17    ZAMBRANO, M., en el artículo “Amo mi exilio”, aparecido en el ABC, 28 de agosto de 1989, pág. 3.

Gabriel Martí Andrés

La justicia, la fortaleza, la templanza y sus virtudes derivadas.

Pero los hábitos intelectuales, como sugerimos antes, solo son realmente virtudes si se ordenan al buen ejercicio de la voluntad y, con ello, a las virtudes morales [78]. Nos centraremos en la templanza, la fortaleza y la justicia que, junto con la prudencia, constituyen las cuatro virtudes cardinales, a las que todas las demás remiten en última instancia y que «reivindican para sí aquello que pertenece comúnmente a todas las virtudes» [79]. La justicia es la virtud cardinal de la voluntad, que radica en ella como en su sujeto; la fortaleza, la del apetito irascible; la templanza, la del apetito concupiscible; y la prudencia, como hemos visto, la del entendimiento en su conexión con la voluntad.

●          «Lo propio de la justicia entre las demás virtudes es que rija al hombre en las cosas relativas a otro» [80]. Dicho en palabras de Pieper, justicia es «la capacidad de vivir en la verdad “con el prójimo”» [81]; «por eso —dice Aristóteles— muchas veces la justicia parece la más excelente de las virtudes»[82].  De esta forma «se dice justo lo que corresponde a otro según alguna igualdad […]. De ahí que el objeto de la justicia, especialmente y a diferencia de las demás virtudes, se determina por sí mismo, y es llamado lo justo. Esto es el derecho» [83].  De este modo, «justicia es el hábito según el cual uno, con constante y perpetua voluntad, da a cada cual su derecho» [84]. Este dar a cada cual su derecho ha de entenderse en su correcto sentido: no se trata de dar a cada cual lo que le pertenece en propiedad, lo cual puede ser un mal en determinados casos, sino de darle lo que se le debe «según igualdad de proporción» [85].

La justicia se divide en tres especies, y toda otra forma de justicia se reduce a alguna de ellas:

—         Justicia general. Es la justicia legal (o social), que ordena al hombre inmediatamente al bien común. Es virtud general, pues, cuando se pone en ejercicio, «ordena el acto de todas las virtudes al bien común» [86].

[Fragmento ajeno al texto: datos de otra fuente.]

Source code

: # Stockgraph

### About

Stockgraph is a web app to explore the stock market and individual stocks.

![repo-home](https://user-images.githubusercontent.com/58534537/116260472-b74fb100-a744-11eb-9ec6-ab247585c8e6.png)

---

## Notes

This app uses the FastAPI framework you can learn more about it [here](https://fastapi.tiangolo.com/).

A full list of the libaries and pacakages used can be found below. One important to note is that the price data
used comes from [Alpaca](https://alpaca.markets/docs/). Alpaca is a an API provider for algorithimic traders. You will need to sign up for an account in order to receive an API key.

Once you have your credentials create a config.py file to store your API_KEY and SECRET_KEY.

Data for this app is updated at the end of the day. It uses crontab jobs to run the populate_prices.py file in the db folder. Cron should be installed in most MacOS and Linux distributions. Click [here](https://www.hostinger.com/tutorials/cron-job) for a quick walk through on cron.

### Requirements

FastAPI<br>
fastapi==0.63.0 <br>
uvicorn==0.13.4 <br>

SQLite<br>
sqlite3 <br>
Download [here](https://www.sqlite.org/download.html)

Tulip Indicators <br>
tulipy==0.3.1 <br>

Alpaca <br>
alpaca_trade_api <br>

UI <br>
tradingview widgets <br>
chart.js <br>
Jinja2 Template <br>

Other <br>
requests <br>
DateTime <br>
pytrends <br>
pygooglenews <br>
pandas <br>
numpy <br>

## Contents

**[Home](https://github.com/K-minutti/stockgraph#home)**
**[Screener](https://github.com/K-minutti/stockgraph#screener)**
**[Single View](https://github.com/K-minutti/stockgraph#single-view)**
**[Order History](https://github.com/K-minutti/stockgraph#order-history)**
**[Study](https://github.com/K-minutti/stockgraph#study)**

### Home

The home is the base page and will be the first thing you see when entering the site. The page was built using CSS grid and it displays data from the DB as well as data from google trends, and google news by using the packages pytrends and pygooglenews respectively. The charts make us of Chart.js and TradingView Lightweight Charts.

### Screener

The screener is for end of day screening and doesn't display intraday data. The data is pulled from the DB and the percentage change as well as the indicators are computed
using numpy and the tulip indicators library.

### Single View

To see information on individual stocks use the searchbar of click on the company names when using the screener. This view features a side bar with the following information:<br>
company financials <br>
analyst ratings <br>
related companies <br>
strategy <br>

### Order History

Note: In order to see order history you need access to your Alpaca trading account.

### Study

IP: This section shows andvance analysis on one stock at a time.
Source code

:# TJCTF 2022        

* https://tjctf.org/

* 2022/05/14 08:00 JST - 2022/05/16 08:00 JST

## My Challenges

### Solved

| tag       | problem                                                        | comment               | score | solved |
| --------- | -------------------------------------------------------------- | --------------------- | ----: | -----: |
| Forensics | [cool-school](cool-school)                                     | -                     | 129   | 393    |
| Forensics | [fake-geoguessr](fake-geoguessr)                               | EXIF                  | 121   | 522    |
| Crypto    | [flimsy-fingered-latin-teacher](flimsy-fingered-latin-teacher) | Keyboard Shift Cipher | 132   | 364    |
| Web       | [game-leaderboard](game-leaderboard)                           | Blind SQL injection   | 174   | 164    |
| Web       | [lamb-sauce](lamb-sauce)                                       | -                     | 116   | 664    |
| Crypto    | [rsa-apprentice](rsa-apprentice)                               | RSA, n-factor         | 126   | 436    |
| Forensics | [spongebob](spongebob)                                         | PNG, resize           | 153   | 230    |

Cualquier virtud, según su propia esencia, ordena su acto a su fin propio. Sin embargo, el que el acto sea ordenado a un fin ulterior, bien siempre bien algunas veces, no pertenece a la propia esencia de dicha virtud, sino que es necesario que haya alguna virtud superior por la cual sea ordenada a aquel fin. Y así es necesario que haya una virtud superior que ordene todas las virtudes al bien común, que es la justicia legal [87].

—         Justicia particular, que se ordena al bien particular de la persona singular. Tiene, a su vez, dos especies:

• Justicia distributiva.- Atiende al orden del todo a las partes, es decir, de la comunidad a cada una de las personas que la integran. La justicia distributiva reparte en justa proporción los bienes comunes entre los miembros de la comunidad.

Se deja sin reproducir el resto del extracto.